Ideally, a health system should have workforce strategists at the national, regional, and local levels so that service planning and workforce planning are always done in tandem. In a health system that does most service planning at the national level, primary responsibility for the workforce strategy also belongs at the national level. If the system takes more of a regional approach, then regional workforce strategists should play a greater role.
In all health systems, however, certain responsibilities for workforce planning should reflect the geographic differences in clinical labor markets. For example, medical school markets are typically national (students apply to universities across a country), whereas the markets for doctors-in-training may be regional (students often apply for training slots in specific geographic areas). Most nursing markets are also regional. Thus, national workforce strategists are in the best position to influence the inflow of medical students, but regional strategists can play an important role in influencing the number and type of training slots for doctors and nurses.
In both cases, the strategists will not have full authority over the schools and training programs, but they should be able to work closely with and have a strong influence over those institutions. And because of their need to influence training pipelines, the strategists should have strong input into, if not out-right responsibility for, how the funds for clinical training are allocated. The funds should never be given as block grants; rather, they should be used only to underwrite costs for the appropriate types and number of clinicians, and only to support educational programs that offer an acceptable level of quality.

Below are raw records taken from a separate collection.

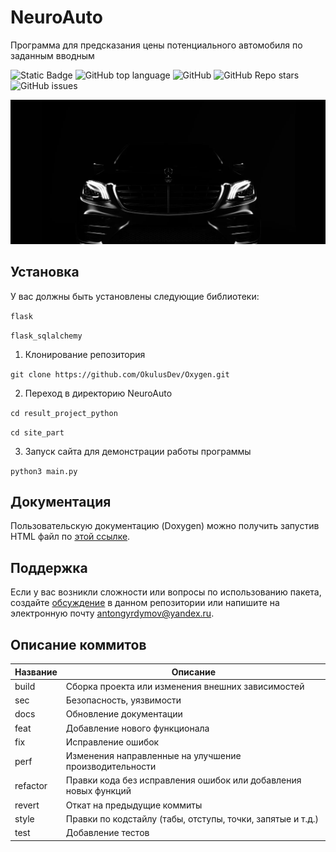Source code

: # NeuroAuto
Программа для предсказания цены потенциального автомобиля по заданным вводным <!-- описание репозитория -->
<!--Блок информации о репозитории в бейджах-->
![Static Badge](https://img.shields.io/badge/OkulusDev-Oxygen-Oxygen)
![GitHub top language](https://img.shields.io/github/languages/top/OkulusDev/Oxygen)
![GitHub](https://img.shields.io/github/license/OkulusDev/Oxygen)
![GitHub Repo stars](https://img.shields.io/github/stars/OkulusDev/Oxygen)
![GitHub issues](https://img.shields.io/github/issues/OkulusDev/Oxygen)

![Logotype](./site_part/static/images/main_2.jpg)
<!--Установка-->
## Установка
У вас должны быть установлены следующие библиотеки:

```flask```

```flask_sqlalchemy```

1. Клонирование репозитория 

```git clone https://github.com/OkulusDev/Oxygen.git```

2. Переход в директорию NeuroAuto

```cd result_project_python```

```cd site_part```

3. Запуск сайта для демонстрации работы программы

```python3 main.py```

<!--Пользовательская документация-->
## Документация
Пользовательскую документацию (Doxygen) можно получить запустив HTML файл по [этой ссылке](./docs/ru/doxygen/html/index.html).

[Релизы программы]: https://github.com/paradise900/result_project_python/releases

<!--Поддержка-->
## Поддержка
Если у вас возникли сложности или вопросы по использованию пакета, создайте 
[обсуждение](https://github.com/paradise900/result_project_python/issues) в данном репозитории или напишите на электронную почту <antongyrdymov@yandex.ru>.

<!--описание коммитов-->
## Описание коммитов
| Название | Описание                                                        |
|----------|-----------------------------------------------------------------|
| build	   | Сборка проекта или изменения внешних зависимостей               |
| sec      | Безопасность, уязвимости                                        |
| docs	   | Обновление документации                                         |
| feat	   | Добавление нового функционала                                   |
| fix	   | Исправление ошибок                                              |
| perf	   | Изменения направленные на улучшение производительности          |
| refactor | Правки кода без исправления ошибок или добавления новых функций |
| revert   | Откат на предыдущие коммиты                                     |
| style	   | Правки по кодстайлу (табы, отступы, точки, запятые и т.д.)      |
| test	   | Добавление тестов                                               |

In addition, the workforce strategists must be able to influence the activities of other key stakeholders, including payors, providers, accreditation organizations, other regulators, professional societies, and unions. Often, these stakeholders have competing interests, but they all should be aligned on the ultimate goal: making sure that the clinician workforce supports the health system’s service strategy.
For many health systems, the recommendations we have made will require significant change. How health systems choose to implement the recommendations will vary considerably from system to system, but change is necessary if the ambitious plans for health care delivery that so many systems have made are to be supported by creditable, realistic workforce strategies. If the health systems fail to make the necessary changes, patient care and clinician morale will suffer, and two-thirds of all health care costs will remain difficult to control.